Digital communication with students should be done assuming any ministry leader or parent could read the messages without concern. We do not allow volunteers to add students on Snapchat because of the lack of accountability with disappearing messages and pictures. We also instruct them to not have on-going conversations with students after 9pm.

  1. Burden of Responsibility on Adults

The burden of responsibility to hold these boundaries are on our adults. It is never acceptable for our adults to use the excuse that the student was the one pushing boundaries. They know that the burden is on them to hold boundaries and to immediately communicate to ministry leaders anytime they enter a gray area.

The burden of responsibility to hold these boundaries are on our adults. It is never acceptable for our adults to use the excuse that the student was the one pushing boundaries.

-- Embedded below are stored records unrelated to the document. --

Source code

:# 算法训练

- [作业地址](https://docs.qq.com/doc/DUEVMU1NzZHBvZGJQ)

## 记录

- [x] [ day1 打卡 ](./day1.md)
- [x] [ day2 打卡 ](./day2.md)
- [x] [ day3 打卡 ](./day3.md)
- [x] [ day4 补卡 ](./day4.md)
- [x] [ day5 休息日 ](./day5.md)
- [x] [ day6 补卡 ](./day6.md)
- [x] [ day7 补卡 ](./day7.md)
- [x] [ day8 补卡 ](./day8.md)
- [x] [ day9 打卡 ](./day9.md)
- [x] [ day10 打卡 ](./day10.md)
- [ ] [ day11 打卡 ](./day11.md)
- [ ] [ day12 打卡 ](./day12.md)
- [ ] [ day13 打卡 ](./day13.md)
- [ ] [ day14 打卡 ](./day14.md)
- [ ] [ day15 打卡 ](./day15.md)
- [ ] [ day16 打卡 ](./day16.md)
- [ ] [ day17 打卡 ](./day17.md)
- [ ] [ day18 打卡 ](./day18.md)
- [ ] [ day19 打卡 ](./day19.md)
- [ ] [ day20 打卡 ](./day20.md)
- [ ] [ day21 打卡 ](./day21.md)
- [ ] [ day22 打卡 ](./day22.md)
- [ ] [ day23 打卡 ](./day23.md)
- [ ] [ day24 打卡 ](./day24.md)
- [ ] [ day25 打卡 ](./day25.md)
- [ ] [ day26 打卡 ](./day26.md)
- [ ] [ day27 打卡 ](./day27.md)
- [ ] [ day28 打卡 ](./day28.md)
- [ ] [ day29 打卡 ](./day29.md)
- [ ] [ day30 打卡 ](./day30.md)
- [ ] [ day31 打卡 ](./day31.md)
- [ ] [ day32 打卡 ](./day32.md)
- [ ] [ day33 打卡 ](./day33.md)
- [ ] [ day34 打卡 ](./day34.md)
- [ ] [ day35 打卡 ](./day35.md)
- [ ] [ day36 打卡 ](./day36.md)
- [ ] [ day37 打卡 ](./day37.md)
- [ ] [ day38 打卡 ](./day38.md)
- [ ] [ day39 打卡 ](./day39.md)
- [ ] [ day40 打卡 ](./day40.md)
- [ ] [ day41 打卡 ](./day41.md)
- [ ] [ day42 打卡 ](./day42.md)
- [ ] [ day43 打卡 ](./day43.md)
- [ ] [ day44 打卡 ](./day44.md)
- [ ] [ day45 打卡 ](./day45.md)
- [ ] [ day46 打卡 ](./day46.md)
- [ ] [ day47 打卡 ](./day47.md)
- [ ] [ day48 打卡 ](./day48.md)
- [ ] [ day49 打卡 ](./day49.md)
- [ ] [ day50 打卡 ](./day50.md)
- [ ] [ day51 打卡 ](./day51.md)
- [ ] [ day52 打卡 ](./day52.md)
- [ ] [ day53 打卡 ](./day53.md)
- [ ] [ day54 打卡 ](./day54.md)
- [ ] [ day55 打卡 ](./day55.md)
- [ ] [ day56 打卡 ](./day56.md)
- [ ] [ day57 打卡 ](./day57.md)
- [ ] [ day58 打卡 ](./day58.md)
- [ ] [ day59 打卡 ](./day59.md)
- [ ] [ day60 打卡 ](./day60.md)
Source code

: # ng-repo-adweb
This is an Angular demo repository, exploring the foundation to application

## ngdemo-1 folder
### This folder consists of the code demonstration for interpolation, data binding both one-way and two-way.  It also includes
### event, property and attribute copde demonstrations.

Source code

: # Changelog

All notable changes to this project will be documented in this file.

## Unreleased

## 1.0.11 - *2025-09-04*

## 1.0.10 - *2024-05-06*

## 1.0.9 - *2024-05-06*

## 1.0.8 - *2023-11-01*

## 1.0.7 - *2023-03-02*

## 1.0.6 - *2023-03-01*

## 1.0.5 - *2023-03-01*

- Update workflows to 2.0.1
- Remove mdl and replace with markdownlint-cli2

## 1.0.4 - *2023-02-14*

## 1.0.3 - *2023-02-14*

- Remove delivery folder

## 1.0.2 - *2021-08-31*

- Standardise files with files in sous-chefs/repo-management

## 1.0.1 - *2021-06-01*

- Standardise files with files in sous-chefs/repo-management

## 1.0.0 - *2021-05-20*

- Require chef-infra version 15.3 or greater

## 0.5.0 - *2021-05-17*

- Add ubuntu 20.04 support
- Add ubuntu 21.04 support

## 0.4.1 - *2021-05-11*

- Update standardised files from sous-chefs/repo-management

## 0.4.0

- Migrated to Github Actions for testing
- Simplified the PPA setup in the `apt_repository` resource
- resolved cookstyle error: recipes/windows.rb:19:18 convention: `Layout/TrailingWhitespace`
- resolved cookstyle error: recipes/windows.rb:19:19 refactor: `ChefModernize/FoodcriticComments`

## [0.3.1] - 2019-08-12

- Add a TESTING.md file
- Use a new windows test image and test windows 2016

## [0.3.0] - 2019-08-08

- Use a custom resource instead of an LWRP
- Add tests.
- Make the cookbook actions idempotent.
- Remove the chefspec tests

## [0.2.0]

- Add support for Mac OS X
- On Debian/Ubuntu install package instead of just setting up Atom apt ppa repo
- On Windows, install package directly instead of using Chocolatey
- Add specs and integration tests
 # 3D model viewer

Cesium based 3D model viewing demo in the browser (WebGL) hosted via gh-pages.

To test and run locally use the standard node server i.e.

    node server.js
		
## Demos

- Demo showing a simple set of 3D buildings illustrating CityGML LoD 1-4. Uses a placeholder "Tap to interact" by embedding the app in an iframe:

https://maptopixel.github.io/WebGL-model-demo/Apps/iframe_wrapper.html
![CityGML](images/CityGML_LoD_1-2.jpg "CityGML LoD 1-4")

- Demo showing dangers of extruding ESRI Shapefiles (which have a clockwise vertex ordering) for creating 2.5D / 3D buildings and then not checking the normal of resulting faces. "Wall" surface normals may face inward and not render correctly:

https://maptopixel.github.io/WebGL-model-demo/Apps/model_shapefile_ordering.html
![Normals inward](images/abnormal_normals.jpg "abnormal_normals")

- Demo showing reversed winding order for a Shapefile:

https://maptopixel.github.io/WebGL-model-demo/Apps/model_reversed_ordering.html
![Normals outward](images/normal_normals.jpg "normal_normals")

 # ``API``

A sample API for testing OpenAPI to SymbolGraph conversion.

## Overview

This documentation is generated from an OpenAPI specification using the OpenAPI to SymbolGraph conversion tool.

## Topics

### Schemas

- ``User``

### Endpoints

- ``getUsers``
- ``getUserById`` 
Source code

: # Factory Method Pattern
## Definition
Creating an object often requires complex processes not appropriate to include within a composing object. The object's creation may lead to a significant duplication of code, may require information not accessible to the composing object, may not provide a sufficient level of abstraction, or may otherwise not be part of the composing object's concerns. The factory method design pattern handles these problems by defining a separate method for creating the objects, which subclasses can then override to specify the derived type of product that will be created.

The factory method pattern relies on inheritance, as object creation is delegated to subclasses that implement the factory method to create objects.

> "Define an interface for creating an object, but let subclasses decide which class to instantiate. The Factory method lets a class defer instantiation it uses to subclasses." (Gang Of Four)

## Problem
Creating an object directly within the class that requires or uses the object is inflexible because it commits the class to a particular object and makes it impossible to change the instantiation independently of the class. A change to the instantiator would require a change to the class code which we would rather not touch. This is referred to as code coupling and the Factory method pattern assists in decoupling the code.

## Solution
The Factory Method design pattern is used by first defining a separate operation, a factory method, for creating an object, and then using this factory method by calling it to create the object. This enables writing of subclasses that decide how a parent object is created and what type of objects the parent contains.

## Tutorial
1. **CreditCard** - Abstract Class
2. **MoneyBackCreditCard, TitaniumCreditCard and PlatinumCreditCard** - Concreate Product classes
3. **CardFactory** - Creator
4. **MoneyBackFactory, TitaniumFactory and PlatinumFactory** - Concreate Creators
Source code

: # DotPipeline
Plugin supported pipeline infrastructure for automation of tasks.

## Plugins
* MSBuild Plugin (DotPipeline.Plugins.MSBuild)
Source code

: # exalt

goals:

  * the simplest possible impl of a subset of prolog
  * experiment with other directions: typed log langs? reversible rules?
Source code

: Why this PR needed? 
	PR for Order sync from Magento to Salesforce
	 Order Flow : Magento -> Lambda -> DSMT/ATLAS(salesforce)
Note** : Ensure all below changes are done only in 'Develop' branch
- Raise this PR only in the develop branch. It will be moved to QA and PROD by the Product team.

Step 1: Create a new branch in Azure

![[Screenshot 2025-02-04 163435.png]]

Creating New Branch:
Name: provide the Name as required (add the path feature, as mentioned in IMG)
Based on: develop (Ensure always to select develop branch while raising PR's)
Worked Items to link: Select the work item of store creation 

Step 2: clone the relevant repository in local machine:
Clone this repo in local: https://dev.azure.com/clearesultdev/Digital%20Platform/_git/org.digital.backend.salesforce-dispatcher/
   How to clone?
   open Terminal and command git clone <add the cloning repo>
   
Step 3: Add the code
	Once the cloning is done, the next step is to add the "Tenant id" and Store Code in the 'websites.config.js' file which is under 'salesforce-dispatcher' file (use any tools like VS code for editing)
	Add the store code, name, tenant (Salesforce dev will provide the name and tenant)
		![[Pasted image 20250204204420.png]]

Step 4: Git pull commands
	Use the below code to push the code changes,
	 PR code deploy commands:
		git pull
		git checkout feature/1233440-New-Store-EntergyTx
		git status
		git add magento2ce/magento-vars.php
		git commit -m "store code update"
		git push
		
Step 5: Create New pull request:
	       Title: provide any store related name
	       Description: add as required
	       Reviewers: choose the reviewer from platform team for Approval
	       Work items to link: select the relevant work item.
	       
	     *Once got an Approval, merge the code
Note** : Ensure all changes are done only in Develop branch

Tyler, a ministry intern, was picking students up for disc golf. The first student on the route invited Tyler into their house to share some chicken he had just grilled. After a couple minutes of eating chicken, it suddenly became clear to Tyler that the student’s parents were not home. Tyler told the student that they needed to leave to pick up the other students. Eating chicken was interruptible, but it wasn’t observable. Later that day, Tyler told me and another pastor about the situation because he found himself outside our policy. This kind of accountability and communication is our expectation from volunteers.

Our youth ministry volunteers do not find these procedures restrictive but appreciate the accountability and clarity. These six strategies aren’t foolproof but they are helpful guides. The goal is not simply to have a policy but to create a safe and healthy ministry culture so that students can flourish in Christ.